**Exercise**
Output all of the data below exactly as given.

** Entries provided follows **

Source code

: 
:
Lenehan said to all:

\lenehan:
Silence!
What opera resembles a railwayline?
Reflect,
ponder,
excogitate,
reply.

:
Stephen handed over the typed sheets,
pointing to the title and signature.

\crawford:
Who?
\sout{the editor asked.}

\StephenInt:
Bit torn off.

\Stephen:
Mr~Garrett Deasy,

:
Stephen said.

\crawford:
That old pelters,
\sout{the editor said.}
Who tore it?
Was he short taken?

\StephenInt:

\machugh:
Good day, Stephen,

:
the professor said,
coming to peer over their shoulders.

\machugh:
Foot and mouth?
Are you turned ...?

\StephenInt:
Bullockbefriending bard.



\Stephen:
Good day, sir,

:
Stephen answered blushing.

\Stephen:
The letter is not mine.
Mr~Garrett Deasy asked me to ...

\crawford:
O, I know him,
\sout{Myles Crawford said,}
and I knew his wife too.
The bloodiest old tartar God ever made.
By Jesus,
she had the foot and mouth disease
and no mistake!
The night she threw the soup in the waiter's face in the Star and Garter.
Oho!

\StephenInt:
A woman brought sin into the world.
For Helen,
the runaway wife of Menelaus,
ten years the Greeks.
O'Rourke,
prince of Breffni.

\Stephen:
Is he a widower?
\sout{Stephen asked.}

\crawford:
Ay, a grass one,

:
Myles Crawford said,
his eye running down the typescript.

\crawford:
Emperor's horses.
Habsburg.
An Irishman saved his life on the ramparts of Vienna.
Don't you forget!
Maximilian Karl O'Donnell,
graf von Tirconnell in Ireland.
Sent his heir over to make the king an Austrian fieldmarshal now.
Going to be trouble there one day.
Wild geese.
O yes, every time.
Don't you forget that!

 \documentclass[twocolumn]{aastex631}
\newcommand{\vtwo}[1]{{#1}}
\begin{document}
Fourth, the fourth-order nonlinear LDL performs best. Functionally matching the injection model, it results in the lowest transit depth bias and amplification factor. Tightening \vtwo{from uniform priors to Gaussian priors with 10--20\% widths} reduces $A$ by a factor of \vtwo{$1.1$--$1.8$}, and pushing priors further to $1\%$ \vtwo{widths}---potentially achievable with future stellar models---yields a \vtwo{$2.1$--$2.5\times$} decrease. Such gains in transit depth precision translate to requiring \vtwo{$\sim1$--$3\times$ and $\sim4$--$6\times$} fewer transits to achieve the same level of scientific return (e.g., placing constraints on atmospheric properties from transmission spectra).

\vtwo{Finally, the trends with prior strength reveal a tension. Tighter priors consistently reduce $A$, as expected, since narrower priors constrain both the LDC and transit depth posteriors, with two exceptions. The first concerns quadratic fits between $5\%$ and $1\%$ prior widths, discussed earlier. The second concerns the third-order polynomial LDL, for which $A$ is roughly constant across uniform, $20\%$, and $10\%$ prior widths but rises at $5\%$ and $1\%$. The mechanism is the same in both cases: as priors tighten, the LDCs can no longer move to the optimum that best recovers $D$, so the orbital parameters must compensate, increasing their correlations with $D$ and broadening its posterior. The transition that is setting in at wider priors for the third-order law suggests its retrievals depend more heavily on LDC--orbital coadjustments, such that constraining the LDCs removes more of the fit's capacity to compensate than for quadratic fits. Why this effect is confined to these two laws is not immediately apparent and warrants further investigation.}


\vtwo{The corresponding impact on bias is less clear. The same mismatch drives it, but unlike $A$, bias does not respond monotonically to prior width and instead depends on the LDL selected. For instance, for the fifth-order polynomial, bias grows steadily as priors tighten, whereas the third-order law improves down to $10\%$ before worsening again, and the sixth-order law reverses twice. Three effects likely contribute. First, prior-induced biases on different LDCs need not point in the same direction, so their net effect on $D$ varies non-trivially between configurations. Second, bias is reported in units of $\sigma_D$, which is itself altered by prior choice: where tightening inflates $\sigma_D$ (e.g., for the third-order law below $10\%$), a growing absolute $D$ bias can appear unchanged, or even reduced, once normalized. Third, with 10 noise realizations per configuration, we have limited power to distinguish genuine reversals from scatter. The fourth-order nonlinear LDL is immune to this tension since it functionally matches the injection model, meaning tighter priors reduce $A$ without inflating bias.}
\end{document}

** End of Entries provided **

**Answer section**
Source code

: 
:
Lenehan said to all:

\lenehan:
Silence!
What opera resembles a railwayline?
Reflect,
ponder,
excogitate,
reply.

:
Stephen handed over the typed sheets,
pointing to the title and signature.

\crawford:
Who?
\sout{the editor asked.}

\StephenInt:
Bit torn off.

\Stephen:
Mr~Garrett Deasy,

:
Stephen said.

\crawford:
That old pelters,
\sout{the editor said.}
Who tore it?
Was he short taken?

\StephenInt:

\machugh:
Good day, Stephen,

:
the professor said,
coming to peer over their shoulders.

\machugh:
Foot and mouth?
Are you turned ...?

\StephenInt:
Bullockbefriending bard.



\Stephen:
Good day, sir,

:
Stephen answered blushing.

\Stephen:
The letter is not mine.
Mr~Garrett Deasy asked me to ...

\crawford:
O, I know him,
\sout{Myles Crawford said,}
and I knew his wife too.
The bloodiest old tartar God ever made.
By Jesus,
she had the foot and mouth disease
and no mistake!
The night she threw the soup in the waiter's face in the Star and Garter.
Oho!

\StephenInt:
A woman brought sin into the world.
For Helen,
the runaway wife of Menelaus,
ten years the Greeks.
O'Rourke,
prince of Breffni.

\Stephen:
Is he a widower?
\sout{Stephen asked.}

\crawford:
Ay, a grass one,

:
Myles Crawford said,
his eye running down the typescript.

\crawford:
Emperor's horses.
Habsburg.
An Irishman saved his life on the ramparts of Vienna.
Don't you forget!
Maximilian Karl O'Donnell,
graf von Tirconnell in Ireland.
Sent his heir over to make the king an Austrian fieldmarshal now.
Going to be trouble there one day.
Wild geese.
O yes, every time.
Don't you forget that!

 \documentclass[twocolumn]{aastex631}
\newcommand{\vtwo}[1]{{#1}}
\begin{document}
Fourth, the fourth-order nonlinear LDL performs best. Functionally matching the injection model, it results in the lowest transit depth bias and amplification factor. Tightening \vtwo{from uniform priors to Gaussian priors with 10--20\% widths} reduces $A$ by a factor of \vtwo{$1.1$--$1.8$}, and pushing priors further to $1\%$ \vtwo{widths}---potentially achievable with future stellar models---yields a \vtwo{$2.1$--$2.5\times$} decrease. Such gains in transit depth precision translate to requiring \vtwo{$\sim1$--$3\times$ and $\sim4$--$6\times$} fewer transits to achieve the same level of scientific return (e.g., placing constraints on atmospheric properties from transmission spectra).

\vtwo{Finally, the trends with prior strength reveal a tension. Tighter priors consistently reduce $A$, as expected, since narrower priors constrain both the LDC and transit depth posteriors, with two exceptions. The first concerns quadratic fits between $5\%$ and $1\%$ prior widths, discussed earlier. The second concerns the third-order polynomial LDL, for which $A$ is roughly constant across uniform, $20\%$, and $10\%$ prior widths but rises at $5\%$ and $1\%$. The mechanism is the same in both cases: as priors tighten, the LDCs can no longer move to the optimum that best recovers $D$, so the orbital parameters must compensate, increasing their correlations with $D$ and broadening its posterior. The transition that is setting in at wider priors for the third-order law suggests its retrievals depend more heavily on LDC--orbital coadjustments, such that constraining the LDCs removes more of the fit's capacity to compensate than for quadratic fits. Why this effect is confined to these two laws is not immediately apparent and warrants further investigation.}


\vtwo{The corresponding impact on bias is less clear. The same mismatch drives it, but unlike $A$, bias does not respond monotonically to prior width and instead depends on the LDL selected. For instance, for the fifth-order polynomial, bias grows steadily as priors tighten, whereas the third-order law improves down to $10\%$ before worsening again, and the sixth-order law reverses twice. Three effects likely contribute. First, prior-induced biases on different LDCs need not point in the same direction, so their net effect on $D$ varies non-trivially between configurations. Second, bias is reported in units of $\sigma_D$, which is itself altered by prior choice: where tightening inflates $\sigma_D$ (e.g., for the third-order law below $10\%$), a growing absolute $D$ bias can appear unchanged, or even reduced, once normalized. Third, with 10 noise realizations per configuration, we have limited power to distinguish genuine reversals from scatter. The fourth-order nonlinear LDL is immune to this tension since it functionally matches the injection model, meaning tighter priors reduce $A$ without inflating bias.}
\end{document}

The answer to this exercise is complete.